‘The climate will not wait and one of the most important things we need to do for our future is to save natural resources by prolonging the lifetime of products. Today, a lot of clothes spend the majority of its lifetime hanging in a closet without being used. At Lindex, we want to encourage and make it easier for our customers to be part of the change. With our second hand, we can give our customers both the possibility to hand in clothes that are not being used anymore and the opportunity to buy preloved pieces. It is a circular business model that prolongs the lifetime of our clothes and sharpens our total offer to meet our customers’ needs, today and tomorrow. A win-win for our customer and for the climate’, says Anna-Karin Dahlberg, Head of Sustainability at Lindex.
In the pilot, Lindex has launched a take-back program for its baby and kids outerwear where customers can send in pieces and receive a reward. The collected pieces will then be sold in a few selected Lindex stores in Sweden. Lindex’s aim has been to create a simple, playful and accessible concept and the pilot has been developed as part of the Switching Gear Project with Circle Economy. Lindex also explores a new circular approach connected to its existing in-store textile collection. In collaboration with the local partner in Norway, selected womenswear pieces that has been handed in by customers will be sold in the newest Lindex store in Oslo Byporten.

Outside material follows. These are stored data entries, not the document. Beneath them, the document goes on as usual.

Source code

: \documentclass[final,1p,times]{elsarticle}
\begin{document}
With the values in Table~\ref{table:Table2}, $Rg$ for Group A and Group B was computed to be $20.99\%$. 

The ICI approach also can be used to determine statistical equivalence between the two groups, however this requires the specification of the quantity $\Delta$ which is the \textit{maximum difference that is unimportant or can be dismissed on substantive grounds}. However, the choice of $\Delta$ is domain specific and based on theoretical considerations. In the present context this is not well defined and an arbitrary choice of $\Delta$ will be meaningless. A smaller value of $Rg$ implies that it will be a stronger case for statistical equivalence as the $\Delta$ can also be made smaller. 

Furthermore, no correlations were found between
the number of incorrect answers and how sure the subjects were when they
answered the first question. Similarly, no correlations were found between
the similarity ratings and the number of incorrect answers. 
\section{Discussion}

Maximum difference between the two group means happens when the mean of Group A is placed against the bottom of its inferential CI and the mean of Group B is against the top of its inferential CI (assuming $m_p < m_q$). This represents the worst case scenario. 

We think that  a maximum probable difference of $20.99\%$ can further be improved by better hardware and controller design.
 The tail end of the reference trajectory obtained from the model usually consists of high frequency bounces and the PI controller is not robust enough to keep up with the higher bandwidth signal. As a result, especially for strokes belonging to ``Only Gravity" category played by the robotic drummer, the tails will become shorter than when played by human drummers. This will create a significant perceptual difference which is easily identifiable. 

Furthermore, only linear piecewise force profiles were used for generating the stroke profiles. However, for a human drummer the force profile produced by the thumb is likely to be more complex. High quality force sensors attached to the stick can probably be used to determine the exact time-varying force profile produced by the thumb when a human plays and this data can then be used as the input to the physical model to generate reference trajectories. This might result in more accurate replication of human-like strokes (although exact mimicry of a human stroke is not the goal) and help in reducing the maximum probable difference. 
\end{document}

The curated second hand will feature long time favourites from the Lindex collections and design collaborations.
In addition to offering the customers new types of services, the pilot gives Lindex valuable insights on how to scale the business model and how to improve in designing the assortment for longevity.
Exploring circular business models is an important part of Lindex’ circular transformation and reaching its goal on climate – to reduce the CO2 emissions in its entire value chain with 50 per cent by 2030.